锦儿福了福,道:“狗儿说,让妫宁格格到崇阳庵去探望二格格!”
妫宁、妫宜互相对视,都不明白这是什么意思。
妫宜略一思索,对妫宁道:“妹妹,此事透着蹊跷啊!”
妫宁点头道:“我也想不明白大哥哥这是唱哪出?”
妫宜略抬嘴角道:“我说的不是这个,我说的是:这看上去不像哥哥说的话啊!”她呷了一口茶,半垂着眼睑道:“虽然并不能常常见面,但我和哥哥却经常背着额娘互相通信。哥哥轻易不见外人,对外界的认识也很单纯,从来不知道提防什么人。他怎么会突然没头没脑的说出这句如此隐晦的话?”
妫宁一合计,也是这么个理!一个被关在院子里独自长大的人,再怎么聪明也不可能对别人有什么心机。

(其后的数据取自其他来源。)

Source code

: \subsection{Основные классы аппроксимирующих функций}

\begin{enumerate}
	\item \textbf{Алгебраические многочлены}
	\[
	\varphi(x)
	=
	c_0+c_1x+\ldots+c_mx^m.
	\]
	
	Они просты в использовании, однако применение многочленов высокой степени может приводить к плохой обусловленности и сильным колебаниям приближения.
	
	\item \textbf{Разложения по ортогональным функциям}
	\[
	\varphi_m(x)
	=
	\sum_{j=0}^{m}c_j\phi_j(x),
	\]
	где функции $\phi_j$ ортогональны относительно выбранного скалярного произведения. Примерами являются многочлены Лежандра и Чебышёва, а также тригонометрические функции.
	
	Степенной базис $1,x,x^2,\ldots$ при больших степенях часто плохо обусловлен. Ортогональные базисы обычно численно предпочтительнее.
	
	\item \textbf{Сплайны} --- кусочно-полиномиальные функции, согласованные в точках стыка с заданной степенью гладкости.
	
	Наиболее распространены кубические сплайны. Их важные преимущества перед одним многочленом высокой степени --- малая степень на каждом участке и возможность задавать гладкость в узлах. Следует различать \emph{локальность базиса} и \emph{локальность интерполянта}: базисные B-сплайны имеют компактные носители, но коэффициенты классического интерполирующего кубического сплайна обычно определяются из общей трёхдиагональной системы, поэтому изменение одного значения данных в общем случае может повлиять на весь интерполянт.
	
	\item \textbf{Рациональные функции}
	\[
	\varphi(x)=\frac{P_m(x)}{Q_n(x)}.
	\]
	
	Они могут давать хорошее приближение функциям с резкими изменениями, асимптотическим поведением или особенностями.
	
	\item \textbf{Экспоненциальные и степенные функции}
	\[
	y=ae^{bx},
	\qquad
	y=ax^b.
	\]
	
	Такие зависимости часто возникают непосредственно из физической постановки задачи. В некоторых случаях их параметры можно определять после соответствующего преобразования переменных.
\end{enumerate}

那这句话还是大哥哥传来的么?妫宁担忧的对妫宜道:“难不成,狗儿被什么人收买了,传了假话yin*咱们?”
妫宜抬眼看了妹妹一眼,皱眉道:“狗儿不会被收买!人的本性不会改变,狗儿绝不是忘恩负义之人。”
妫宁见妫宜如此肯定,也相信她的识人之明。于是便想了想,对她道:“咱们不知道是谁策划了此事,如果再去联络狗儿恐怕更加让人怀疑。所以坏消息是:我们不能去问狗儿,好消息是:我们可以确定狗儿是忠诚可靠的。如此,那即使有人借大哥哥的口传信,也多半不是害我们的人了。不如明日我便以‘探望二格格’的借口,前去看看实情?”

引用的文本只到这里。